If a line in the records below contains "high", copy that line.

::: Stored data :::

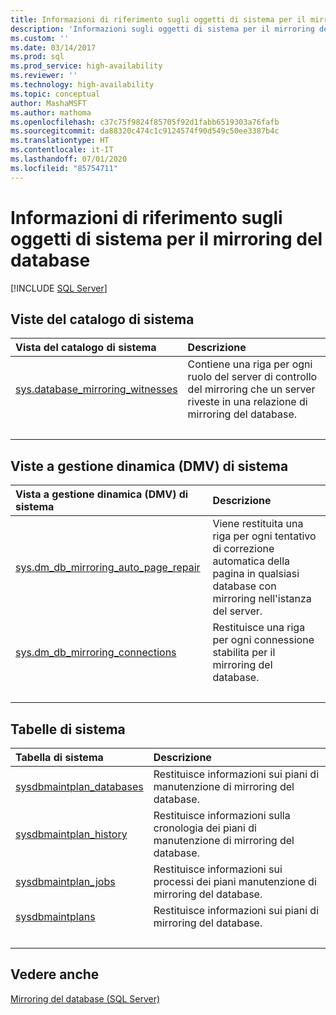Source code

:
 ```yaml
---
title: Informazioni di riferimento sugli oggetti di sistema per il mirroring del database | Microsoft Docs
description: 'Informazioni sugli oggetti di sistema per il mirroring del database: viste del catalogo di sistema, viste a gestione dinamica del sistema e tabelle di sistema.'
ms.custom: ''
ms.date: 03/14/2017
ms.prod: sql
ms.prod_service: high-availability
ms.reviewer: ''
ms.technology: high-availability
ms.topic: conceptual
author: MashaMSFT
ms.author: mathoma
ms.openlocfilehash: c37c75f9824f85705f92d1fabb6519303a76fafb
ms.sourcegitcommit: da88320c474c1c9124574f90d549c50ee3387b4c
ms.translationtype: HT
ms.contentlocale: it-IT
ms.lasthandoff: 07/01/2020
ms.locfileid: "85754711"
---
```

# <a name="database-mirroring-system-object-reference"></a>Informazioni di riferimento sugli oggetti di sistema per il mirroring del database
 [!INCLUDE [SQL Server](../../includes/applies-to-version/sqlserver.md)]
  
## <a name="system-catalog-views"></a>Viste del catalogo di sistema

| Vista del catalogo di sistema | Descrizione|
| :------ | :----------------------------- |
| [sys.database_mirroring_witnesses](../../relational-databases/system-catalog-views/database-mirroring-witness-catalog-views-sys-database-mirroring-witnesses.md)   | Contiene una riga per ogni ruolo del server di controllo del mirroring che un server riveste in una relazione di mirroring del database. |
| &nbsp; | &nbsp; |

## <a name="system-dynamic-management-views"></a>Viste a gestione dinamica (DMV) di sistema

| Vista a gestione dinamica (DMV) di sistema | Descrizione|
| :------ | :----------------------------- |
| [sys.dm_db_mirroring_auto_page_repair](../../relational-databases/system-dynamic-management-views/database-mirroring-sys-dm-db-mirroring-auto-page-repair.md)   | Viene restituita una riga per ogni tentativo di correzione automatica della pagina in qualsiasi database con mirroring nell'istanza del server.  |
| [sys.dm_db_mirroring_connections](../../relational-databases/system-dynamic-management-views/database-mirroring-sys-dm-db-mirroring-connections.md)    | Restituisce una riga per ogni connessione stabilita per il mirroring del database. |
| &nbsp; | &nbsp; |

## <a name="system-tables"></a>Tabelle di sistema

| Tabella di sistema | Descrizione|
| :------ | :----------------------------- |
| [sysdbmaintplan_databases](../../relational-databases/system-tables/sysdbmaintplan-databases-transact-sql.md)   | Restituisce informazioni sui piani di manutenzione di mirroring del database. |
| [sysdbmaintplan_history](../../relational-databases/system-tables/sysdbmaintplan-history-transact-sql.md)    | Restituisce informazioni sulla cronologia dei piani di manutenzione di mirroring del database. |
| [sysdbmaintplan_jobs](../../relational-databases/system-tables/sysdbmaintplan-jobs-transact-sql.md)    |Restituisce informazioni sui processi dei piani manutenzione di mirroring del database.  |
| [sysdbmaintplans](../../relational-databases/system-tables/sysdbmaintplans-transact-sql.md)    | Restituisce informazioni sui piani di mirroring del database.  |
| &nbsp; | &nbsp; |


## <a name="see-also"></a>Vedere anche  
 [Mirroring del database &#40;SQL Server&#41;](../../database-engine/database-mirroring/database-mirroring-sql-server.md)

:::

* Task answer *
ms.prod_service: high-availability
ms.technology: high-availability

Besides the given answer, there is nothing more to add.